— To do —
If a line in the data below holds the word "that", copy it.

— Given records —
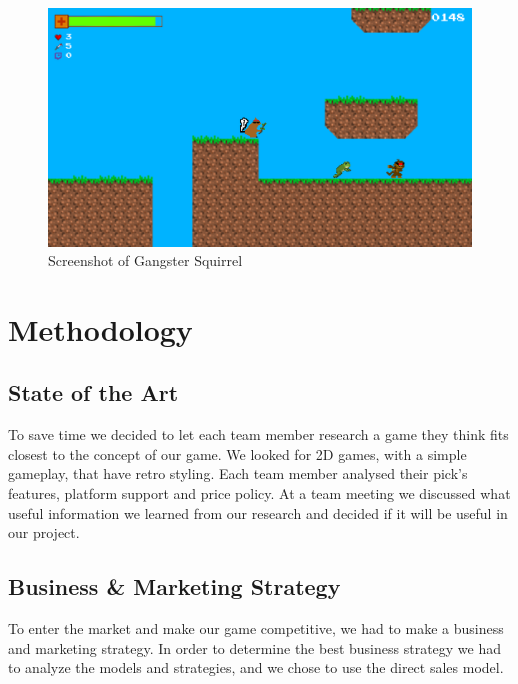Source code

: \documentclass[12p]{article}
\begin{document}
\begin{figure}[ht]
 \center
 \includegraphics[width=1\textwidth]{screenshot.png}
 \caption{Screenshot of Gangster Squirrel}
\end{figure}


\newpage
\section{Methodology} \label{Methodology}

\subsection{State of the Art}

To save time we decided to let each team member research a game they think fits closest to the concept of our game. We looked for 2D games, with a simple gameplay, that have retro styling. Each team member analysed their pick's features, platform support and price policy. At a team meeting we discussed what useful information we learned from our research and decided if it will be useful in our project.

\subsection{Business \& Marketing Strategy}
To enter the market and make our game competitive, we had to make a business and marketing strategy. In order to determine the best business strategy we had to analyze the models and strategies, and we chose to use the direct sales model.   
\end{document}

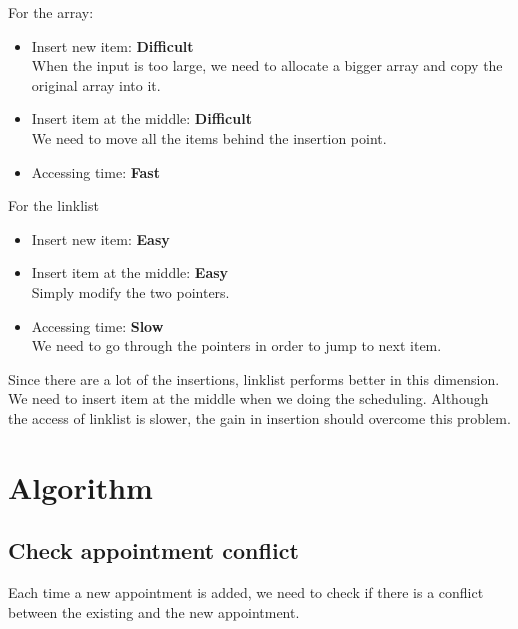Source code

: \documentclass[10pt,a4paper]{article}
\begin{document}
For the array:
\begin{itemize}
\item Insert new item: \textbf{Difficult} \\ When the input is too large, we need to allocate a bigger array and copy the original array into it.
\item Insert item at the middle: \textbf{Difficult} \\ We need to move all the items behind the insertion point.
\item Accessing time: \textbf{Fast}
\end{itemize}

For the linklist
\begin{itemize}
\item Insert new item: \textbf{Easy}
\item Insert item at the middle: \textbf{Easy} \\ Simply modify the two pointers.
\item Accessing time: \textbf{Slow} \\ We need to go through the pointers in order to jump to next item.
\end{itemize}

Since there are a lot of the insertions, linklist performs better in this dimension. We need to insert item at the middle when we doing the scheduling. Although the access of linklist is slower, the gain in insertion should overcome this problem.
\section{Algorithm}
\subsection{Check appointment conflict}
\label{Algorithm:conflict}
Each time a new appointment is added, we need to check if there is a conflict between the existing and the new appointment.
\end{document}
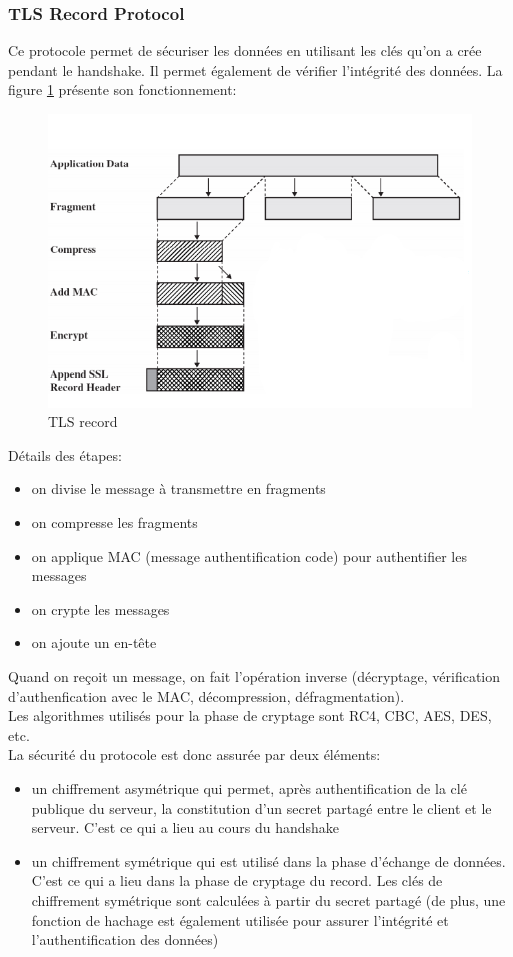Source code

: \subsubsection{TLS Record Protocol}

Ce protocole permet de sécuriser les données en utilisant les clés qu'on a crée pendant le handshake. Il permet également de vérifier l'intégrité des données. La figure \ref{record} présente son fonctionnement:
\begin{figure}[H]
\centering
\includegraphics[scale=0.7]{img/tls-record.png}
\caption{TLS record}
\label{record}
\end{figure}

Détails des étapes:
\begin{itemize}
\item on divise le message à transmettre en fragments 
\item on compresse les fragments
\item on applique MAC (message authentification code) pour authentifier les messages 
\item on crypte les messages
\item on ajoute un en-t\^ete
\end{itemize}
Quand on reçoit un message, on fait l'opération inverse (décryptage, vérification d'authenfication avec le MAC, décompression, défragmentation). \\
Les algorithmes utilisés pour la phase de cryptage sont RC4, CBC, AES, DES, etc. \\

La sécurité du protocole est donc assurée par deux éléments:
\begin{itemize}
\item un chiffrement asymétrique qui permet, après authentification de la clé publique du serveur, la constitution d'un secret partagé entre le client et le serveur. C'est ce qui a lieu au cours du handshake
\item un chiffrement symétrique qui est utilisé dans la phase d'échange de données. C'est ce qui a lieu dans la phase de cryptage du record. Les clés de chiffrement symétrique sont calculées à partir du secret partagé (de plus, une fonction de hachage est également utilisée pour assurer l'intégrité et l'authentification des données)
\end{itemize}

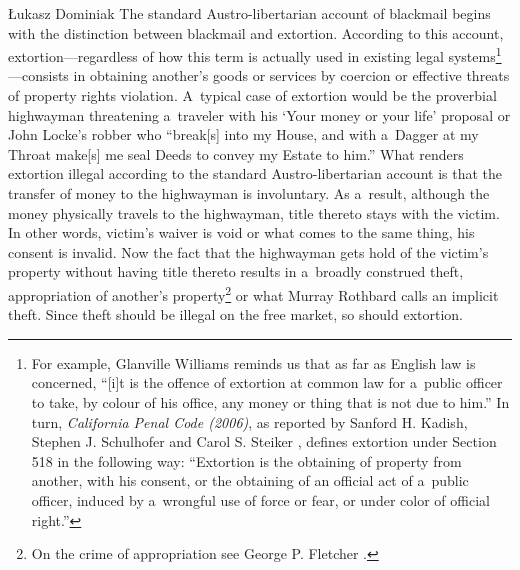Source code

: \begin{artengenv}{Łukasz Dominiak}
The standard Austro-libertarian account of blackmail begins with the distinction between blackmail and extortion. According to this account, extortion---regardless of how this term is actually used in existing legal systems\footnote{For example, Glanville Williams 
\parencite*[][p.838]{williams_textbook_1983} %
 reminds us that as far as English law is concerned, ``[i]t is the offence of extortion at common law for a~public officer to take, by colour of his office, any money or thing that is not due to him.'' In turn, \textit{California Penal Code (2006)}, as reported by Sanford H. Kadish, Stephen J. Schulhofer and Carol S. Steiker 
\parencite*[][p.941]{kadish_criminal_2007}, %
 defines extortion under Section 518 in the following way: ``Extortion is the obtaining of property from another, with his consent, or the obtaining of an official act of a~public officer, induced by a~wrongful use of force or fear, or under color of official right.''}---consists in obtaining another's goods or services by coercion or effective threats of property rights violation. A~typical case of extortion would be the proverbial highwayman threatening a~traveler with his ‘Your money or your life' proposal or John Locke's 
\parencite[p.~385\ \mbox{[1698, II, Chap.~XVI, §176]}]{locke_two_2003}\nocite{locke_two_1689} %
 robber who ``break[s] into my House, and with a~Dagger at my Throat make[s] me seal Deeds to convey my Estate to him.'' What renders extortion illegal according to the standard Austro-libertarian account is that the transfer of money to the highwayman is involuntary. As a~result, although the money physically travels to the highwayman, title thereto stays with the victim. In other words, victim's waiver is void or what comes to the same thing, his consent is invalid. Now the fact that the highwayman gets hold of the victim's property without having title thereto results in a~broadly construed theft, appropriation of another's property\footnote{On the crime of appropriation see George P. Fletcher 
\parencite*[][pp.7–22]{fletcher_rethinking_2000}.%
} or what Murray Rothbard 
\parencite*[][p.77]{rothbard_ethics_1998} %
 calls an implicit theft. Since theft should be illegal on the free market, so should extortion.




\end{artengenv}
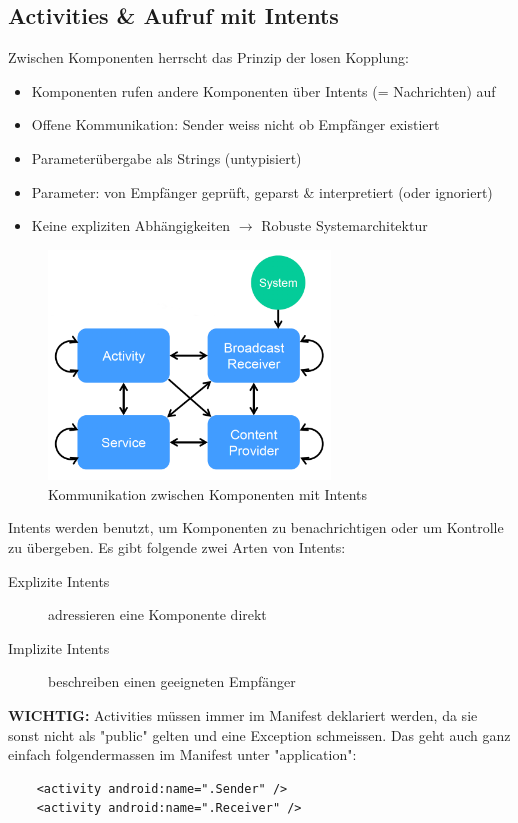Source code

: \documentclass[a4paper]{article}
\begin{document}
	\subsection{Activities \& Aufruf mit Intents}
	Zwischen Komponenten herrscht das Prinzip der losen Kopplung:
	\begin{itemize}
		\item Komponenten rufen andere Komponenten über Intents (= Nachrichten) auf
		\item Offene Kommunikation: Sender weiss nicht ob Empfänger existiert
		\item Parameterübergabe als Strings (untypisiert)
		\item Parameter: von Empfänger geprüft, geparst \& interpretiert (oder ignoriert)
		\item Keine expliziten Abhängigkeiten $\rightarrow$ Robuste Systemarchitektur
	\end{itemize}
	\newpage
	\begin{figure}[htb!]
		\centering
		\includegraphics[width=7.5cm]{img/intents_comm.png}
		\caption{Kommunikation zwischen Komponenten mit Intents}
		\label{fig:intents_comm}	
	\end{figure}
	\noindent
	Intents werden benutzt, um Komponenten zu benachrichtigen oder um Kontrolle zu übergeben. Es gibt folgende zwei Arten von Intents:
	\begin{description}
		\item[Explizite Intents] adressieren eine Komponente direkt
		\item[Implizite Intents] beschreiben einen geeigneten Empfänger
	\end{description}
	\textbf{WICHTIG:} Activities müssen immer im Manifest deklariert werden, da sie sonst nicht als "public" gelten und eine Exception schmeissen. Das geht auch ganz einfach folgendermassen im Manifest unter "application":
	\begin{lstlisting}
	<activity android:name=".Sender" />
	<activity android:name=".Receiver" />
	\end{lstlisting}
	
\end{document}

— Worked solution —
To save time we decided to let each team member research a game they think fits closest to the concept of our game. We looked for 2D games, with a simple gameplay, that have retro styling. Each team member analysed their pick's features, platform support and price policy. At a team meeting we discussed what useful information we learned from our research and decided if it will be useful in our project.
 reminds us that as far as English law is concerned, ``[i]t is the offence of extortion at common law for a~public officer to take, by colour of his office, any money or thing that is not due to him.'' In turn, \textit{California Penal Code (2006)}, as reported by Sanford H. Kadish, Stephen J. Schulhofer and Carol S. Steiker 
 robber who ``break[s] into my House, and with a~Dagger at my Throat make[s] me seal Deeds to convey my Estate to him.'' What renders extortion illegal according to the standard Austro-libertarian account is that the transfer of money to the highwayman is involuntary. As a~result, although the money physically travels to the highwayman, title thereto stays with the victim. In other words, victim's waiver is void or what comes to the same thing, his consent is invalid. Now the fact that the highwayman gets hold of the victim's property without having title thereto results in a~broadly construed theft, appropriation of another's property\footnote{On the crime of appropriation see George P. Fletcher 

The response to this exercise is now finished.